Information shown section start
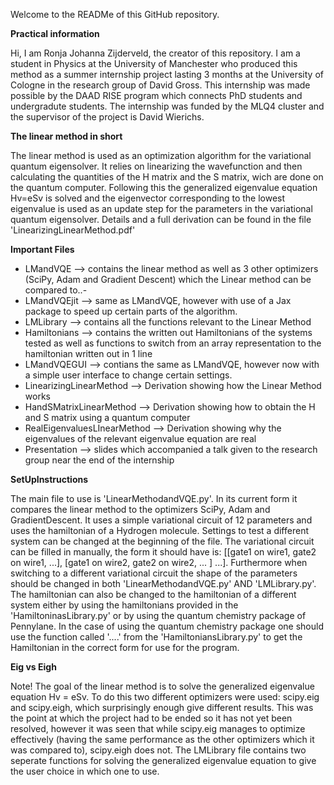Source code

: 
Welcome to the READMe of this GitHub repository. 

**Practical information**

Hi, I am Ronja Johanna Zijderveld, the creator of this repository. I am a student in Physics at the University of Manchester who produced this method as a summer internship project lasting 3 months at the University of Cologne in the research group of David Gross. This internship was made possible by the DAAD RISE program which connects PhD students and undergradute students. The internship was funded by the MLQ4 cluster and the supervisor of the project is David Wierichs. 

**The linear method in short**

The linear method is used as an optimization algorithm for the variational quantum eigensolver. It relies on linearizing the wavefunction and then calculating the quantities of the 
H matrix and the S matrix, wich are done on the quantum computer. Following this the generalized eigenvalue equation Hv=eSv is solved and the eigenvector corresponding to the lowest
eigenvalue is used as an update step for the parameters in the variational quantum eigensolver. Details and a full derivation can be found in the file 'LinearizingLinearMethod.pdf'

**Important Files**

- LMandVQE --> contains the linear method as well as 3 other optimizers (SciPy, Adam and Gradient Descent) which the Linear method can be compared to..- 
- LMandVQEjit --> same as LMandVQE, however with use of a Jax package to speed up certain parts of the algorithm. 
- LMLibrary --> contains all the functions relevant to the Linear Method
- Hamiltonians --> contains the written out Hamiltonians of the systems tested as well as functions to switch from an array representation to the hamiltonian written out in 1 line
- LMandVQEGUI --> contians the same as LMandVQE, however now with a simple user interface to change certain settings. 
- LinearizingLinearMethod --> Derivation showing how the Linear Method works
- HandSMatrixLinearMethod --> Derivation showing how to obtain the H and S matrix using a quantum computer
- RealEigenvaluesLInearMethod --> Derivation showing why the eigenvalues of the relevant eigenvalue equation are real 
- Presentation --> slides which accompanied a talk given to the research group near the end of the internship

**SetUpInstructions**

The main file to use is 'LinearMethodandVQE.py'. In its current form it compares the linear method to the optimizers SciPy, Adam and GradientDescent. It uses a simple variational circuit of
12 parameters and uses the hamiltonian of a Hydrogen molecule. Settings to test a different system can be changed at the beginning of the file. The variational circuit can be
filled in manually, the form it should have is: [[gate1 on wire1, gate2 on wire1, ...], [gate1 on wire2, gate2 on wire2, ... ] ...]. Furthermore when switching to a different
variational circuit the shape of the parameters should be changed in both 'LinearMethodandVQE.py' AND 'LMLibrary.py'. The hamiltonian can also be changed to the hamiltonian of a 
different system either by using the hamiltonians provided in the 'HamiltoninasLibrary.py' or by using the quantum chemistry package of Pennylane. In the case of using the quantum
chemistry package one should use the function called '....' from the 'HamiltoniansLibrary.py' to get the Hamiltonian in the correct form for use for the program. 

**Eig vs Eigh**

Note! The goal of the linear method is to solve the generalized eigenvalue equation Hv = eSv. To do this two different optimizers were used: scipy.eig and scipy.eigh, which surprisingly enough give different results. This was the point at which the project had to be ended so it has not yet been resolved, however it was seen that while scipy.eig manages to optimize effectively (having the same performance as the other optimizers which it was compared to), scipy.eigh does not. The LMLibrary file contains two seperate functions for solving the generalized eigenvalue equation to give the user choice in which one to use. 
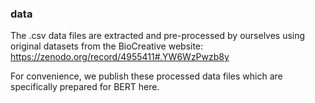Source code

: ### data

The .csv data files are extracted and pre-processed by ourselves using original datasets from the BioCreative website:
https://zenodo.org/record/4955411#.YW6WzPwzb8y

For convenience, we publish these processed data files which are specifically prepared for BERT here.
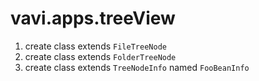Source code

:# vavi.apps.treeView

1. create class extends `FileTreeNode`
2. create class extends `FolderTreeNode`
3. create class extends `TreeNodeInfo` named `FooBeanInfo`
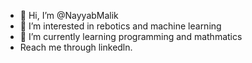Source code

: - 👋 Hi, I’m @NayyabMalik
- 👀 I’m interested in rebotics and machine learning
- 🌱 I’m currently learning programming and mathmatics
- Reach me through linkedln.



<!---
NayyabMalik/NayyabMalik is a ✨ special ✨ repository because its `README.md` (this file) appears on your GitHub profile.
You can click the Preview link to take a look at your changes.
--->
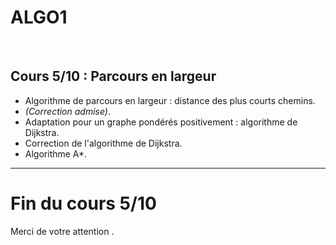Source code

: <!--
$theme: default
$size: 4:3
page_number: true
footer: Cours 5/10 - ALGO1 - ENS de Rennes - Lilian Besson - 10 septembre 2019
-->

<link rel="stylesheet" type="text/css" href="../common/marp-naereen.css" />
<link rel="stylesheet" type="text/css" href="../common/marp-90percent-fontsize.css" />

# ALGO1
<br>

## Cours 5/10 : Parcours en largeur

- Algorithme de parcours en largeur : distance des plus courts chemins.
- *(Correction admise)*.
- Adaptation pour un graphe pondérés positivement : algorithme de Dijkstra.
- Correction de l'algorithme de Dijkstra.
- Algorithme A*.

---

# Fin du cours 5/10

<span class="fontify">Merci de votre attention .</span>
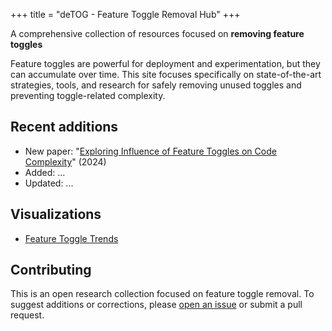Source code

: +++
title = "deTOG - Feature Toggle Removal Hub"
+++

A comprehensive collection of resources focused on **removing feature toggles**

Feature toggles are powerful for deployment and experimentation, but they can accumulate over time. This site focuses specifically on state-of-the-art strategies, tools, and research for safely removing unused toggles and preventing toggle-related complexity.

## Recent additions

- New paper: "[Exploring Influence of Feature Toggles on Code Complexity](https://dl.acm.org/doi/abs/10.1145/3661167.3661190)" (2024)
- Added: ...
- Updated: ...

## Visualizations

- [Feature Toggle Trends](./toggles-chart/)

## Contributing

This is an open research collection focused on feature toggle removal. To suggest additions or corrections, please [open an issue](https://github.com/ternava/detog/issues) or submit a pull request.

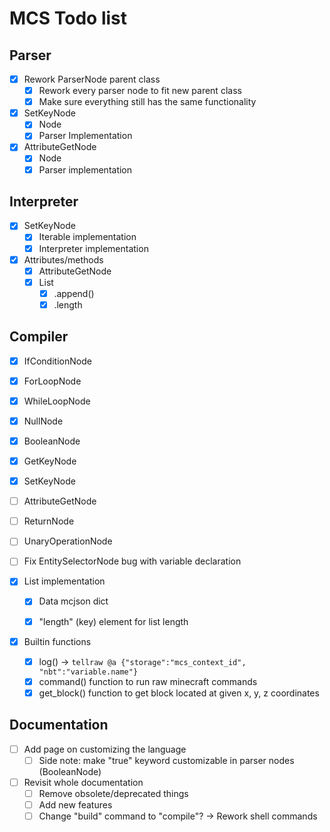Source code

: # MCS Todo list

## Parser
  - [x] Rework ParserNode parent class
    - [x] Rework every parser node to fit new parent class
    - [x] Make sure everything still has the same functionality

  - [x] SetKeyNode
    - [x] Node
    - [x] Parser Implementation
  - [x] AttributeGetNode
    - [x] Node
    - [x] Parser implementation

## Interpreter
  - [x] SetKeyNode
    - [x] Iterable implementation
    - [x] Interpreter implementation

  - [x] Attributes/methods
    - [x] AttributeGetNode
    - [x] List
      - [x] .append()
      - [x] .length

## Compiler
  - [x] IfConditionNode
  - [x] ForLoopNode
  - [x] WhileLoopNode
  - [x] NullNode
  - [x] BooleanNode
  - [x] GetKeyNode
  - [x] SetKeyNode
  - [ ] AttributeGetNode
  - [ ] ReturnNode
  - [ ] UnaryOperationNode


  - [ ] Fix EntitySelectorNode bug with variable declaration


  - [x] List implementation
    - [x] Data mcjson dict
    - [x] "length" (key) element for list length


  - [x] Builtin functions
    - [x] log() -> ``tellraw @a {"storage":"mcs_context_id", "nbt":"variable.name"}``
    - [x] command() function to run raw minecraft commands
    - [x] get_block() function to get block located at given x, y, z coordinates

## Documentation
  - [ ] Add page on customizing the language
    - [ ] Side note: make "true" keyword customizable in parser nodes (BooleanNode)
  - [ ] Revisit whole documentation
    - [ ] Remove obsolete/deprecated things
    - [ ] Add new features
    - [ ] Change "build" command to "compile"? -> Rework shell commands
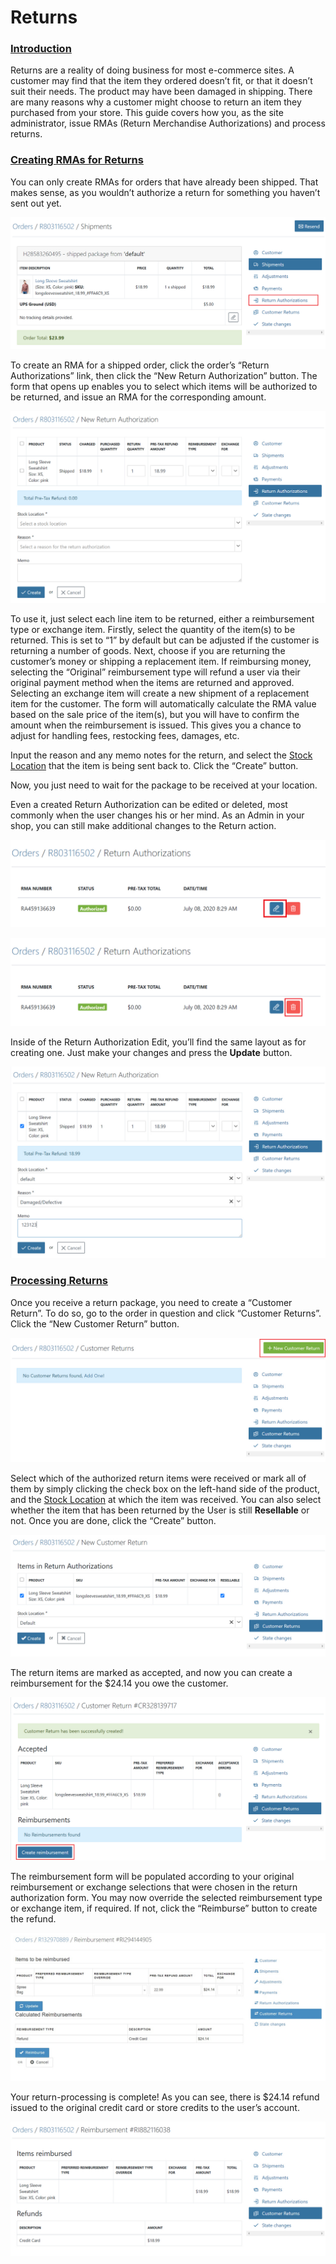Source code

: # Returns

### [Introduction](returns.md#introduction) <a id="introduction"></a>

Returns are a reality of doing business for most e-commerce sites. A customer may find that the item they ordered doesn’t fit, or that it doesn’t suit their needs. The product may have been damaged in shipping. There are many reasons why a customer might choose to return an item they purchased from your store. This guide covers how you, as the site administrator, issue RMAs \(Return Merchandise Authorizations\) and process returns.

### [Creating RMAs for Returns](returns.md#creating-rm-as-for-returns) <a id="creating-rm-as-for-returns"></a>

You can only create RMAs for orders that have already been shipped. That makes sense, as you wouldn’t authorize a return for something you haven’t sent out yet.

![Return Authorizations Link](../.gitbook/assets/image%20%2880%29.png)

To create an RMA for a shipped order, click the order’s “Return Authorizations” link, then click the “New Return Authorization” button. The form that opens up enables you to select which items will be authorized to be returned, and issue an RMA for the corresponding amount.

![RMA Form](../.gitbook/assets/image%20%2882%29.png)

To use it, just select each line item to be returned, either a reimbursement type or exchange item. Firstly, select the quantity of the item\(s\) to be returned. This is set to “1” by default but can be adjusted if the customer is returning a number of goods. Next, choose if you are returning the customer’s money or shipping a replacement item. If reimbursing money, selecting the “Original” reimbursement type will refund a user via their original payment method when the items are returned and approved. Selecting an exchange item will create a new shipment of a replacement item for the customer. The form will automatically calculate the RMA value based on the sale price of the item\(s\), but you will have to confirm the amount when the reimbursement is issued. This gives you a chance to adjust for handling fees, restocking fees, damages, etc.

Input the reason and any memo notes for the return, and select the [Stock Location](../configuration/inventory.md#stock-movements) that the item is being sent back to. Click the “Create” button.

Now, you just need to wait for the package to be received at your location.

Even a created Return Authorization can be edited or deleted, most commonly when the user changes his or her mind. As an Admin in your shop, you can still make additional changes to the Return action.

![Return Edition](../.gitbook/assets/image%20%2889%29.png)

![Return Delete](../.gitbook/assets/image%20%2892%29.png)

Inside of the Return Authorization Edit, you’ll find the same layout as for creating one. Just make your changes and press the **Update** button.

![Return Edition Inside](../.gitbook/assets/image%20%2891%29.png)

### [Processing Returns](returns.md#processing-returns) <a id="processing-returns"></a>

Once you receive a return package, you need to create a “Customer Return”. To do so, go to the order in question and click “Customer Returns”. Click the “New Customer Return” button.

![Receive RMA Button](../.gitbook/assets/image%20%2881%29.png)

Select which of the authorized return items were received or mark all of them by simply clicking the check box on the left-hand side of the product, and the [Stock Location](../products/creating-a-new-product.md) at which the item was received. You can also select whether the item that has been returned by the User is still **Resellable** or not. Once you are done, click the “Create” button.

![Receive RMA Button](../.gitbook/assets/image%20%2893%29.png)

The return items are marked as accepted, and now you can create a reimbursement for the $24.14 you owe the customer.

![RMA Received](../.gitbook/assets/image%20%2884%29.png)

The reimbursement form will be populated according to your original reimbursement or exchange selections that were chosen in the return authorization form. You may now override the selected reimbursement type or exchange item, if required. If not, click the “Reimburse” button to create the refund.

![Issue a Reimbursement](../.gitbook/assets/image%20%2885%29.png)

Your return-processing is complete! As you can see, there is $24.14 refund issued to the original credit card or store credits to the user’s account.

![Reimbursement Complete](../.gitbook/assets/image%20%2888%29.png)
Information shown section end
Read through the entries above, and wherever a line holds the string "marp", copy it.

<link rel="stylesheet" type="text/css" href="../common/marp-naereen.css" />
<link rel="stylesheet" type="text/css" href="../common/marp-90percent-fontsize.css" />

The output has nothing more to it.